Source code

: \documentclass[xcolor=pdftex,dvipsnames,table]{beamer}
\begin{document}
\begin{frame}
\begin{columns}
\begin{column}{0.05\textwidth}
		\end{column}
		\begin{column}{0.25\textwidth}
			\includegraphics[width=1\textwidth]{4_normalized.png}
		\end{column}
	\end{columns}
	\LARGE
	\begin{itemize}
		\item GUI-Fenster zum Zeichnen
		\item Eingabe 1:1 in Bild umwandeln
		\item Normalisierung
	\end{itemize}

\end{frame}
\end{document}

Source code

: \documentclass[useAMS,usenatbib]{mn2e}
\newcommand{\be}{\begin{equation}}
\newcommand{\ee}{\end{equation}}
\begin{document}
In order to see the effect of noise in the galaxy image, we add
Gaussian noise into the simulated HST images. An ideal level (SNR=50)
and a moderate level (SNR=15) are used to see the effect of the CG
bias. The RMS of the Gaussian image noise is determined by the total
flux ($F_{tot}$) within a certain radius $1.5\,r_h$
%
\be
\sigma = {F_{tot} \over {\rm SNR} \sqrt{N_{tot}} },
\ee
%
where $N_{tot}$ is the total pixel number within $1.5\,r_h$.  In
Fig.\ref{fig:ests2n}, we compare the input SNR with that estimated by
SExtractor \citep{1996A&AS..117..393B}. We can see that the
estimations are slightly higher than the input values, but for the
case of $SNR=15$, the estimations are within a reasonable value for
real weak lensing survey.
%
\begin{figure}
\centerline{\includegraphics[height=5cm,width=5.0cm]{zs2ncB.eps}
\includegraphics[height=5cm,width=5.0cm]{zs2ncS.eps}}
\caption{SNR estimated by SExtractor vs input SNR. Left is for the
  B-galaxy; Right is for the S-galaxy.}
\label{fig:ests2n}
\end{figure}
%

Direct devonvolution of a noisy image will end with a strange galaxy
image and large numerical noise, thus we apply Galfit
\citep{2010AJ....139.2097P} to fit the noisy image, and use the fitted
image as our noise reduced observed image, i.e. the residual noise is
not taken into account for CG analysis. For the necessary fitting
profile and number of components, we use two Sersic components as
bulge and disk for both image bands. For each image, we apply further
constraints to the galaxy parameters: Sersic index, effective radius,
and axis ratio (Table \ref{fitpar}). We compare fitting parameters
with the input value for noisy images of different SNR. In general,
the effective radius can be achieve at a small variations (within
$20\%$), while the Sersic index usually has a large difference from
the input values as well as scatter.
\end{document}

# # # # #

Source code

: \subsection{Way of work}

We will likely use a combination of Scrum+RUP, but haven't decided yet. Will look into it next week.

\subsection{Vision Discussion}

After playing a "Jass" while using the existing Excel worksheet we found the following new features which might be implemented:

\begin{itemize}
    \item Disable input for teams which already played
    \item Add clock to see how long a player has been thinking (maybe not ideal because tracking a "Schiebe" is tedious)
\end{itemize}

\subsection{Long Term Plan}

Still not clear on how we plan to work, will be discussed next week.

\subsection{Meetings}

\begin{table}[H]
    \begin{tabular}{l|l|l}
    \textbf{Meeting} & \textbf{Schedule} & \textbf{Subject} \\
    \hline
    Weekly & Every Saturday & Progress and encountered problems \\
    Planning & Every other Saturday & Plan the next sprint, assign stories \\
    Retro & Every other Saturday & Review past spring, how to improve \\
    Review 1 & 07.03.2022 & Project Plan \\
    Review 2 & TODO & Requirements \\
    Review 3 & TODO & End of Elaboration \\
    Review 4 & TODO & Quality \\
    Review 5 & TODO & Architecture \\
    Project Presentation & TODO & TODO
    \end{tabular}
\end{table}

# # # # #

Exercise description: Only those lines of the entries above that run from the line containing "see that the" to the line containing "not taken into", both included, should be transcribed exactly.

Completed task:
SExtractor \citep{1996A&AS..117..393B}. We can see that the
estimations are slightly higher than the input values, but for the
case of $SNR=15$, the estimations are within a reasonable value for
real weak lensing survey.
%
\begin{figure}
\centerline{\includegraphics[height=5cm,width=5.0cm]{zs2ncB.eps}
\includegraphics[height=5cm,width=5.0cm]{zs2ncS.eps}}
\caption{SNR estimated by SExtractor vs input SNR. Left is for the
  B-galaxy; Right is for the S-galaxy.}
\label{fig:ests2n}
\end{figure}
%

Direct devonvolution of a noisy image will end with a strange galaxy
image and large numerical noise, thus we apply Galfit
\citep{2010AJ....139.2097P} to fit the noisy image, and use the fitted
image as our noise reduced observed image, i.e. the residual noise is
not taken into account for CG analysis. For the necessary fitting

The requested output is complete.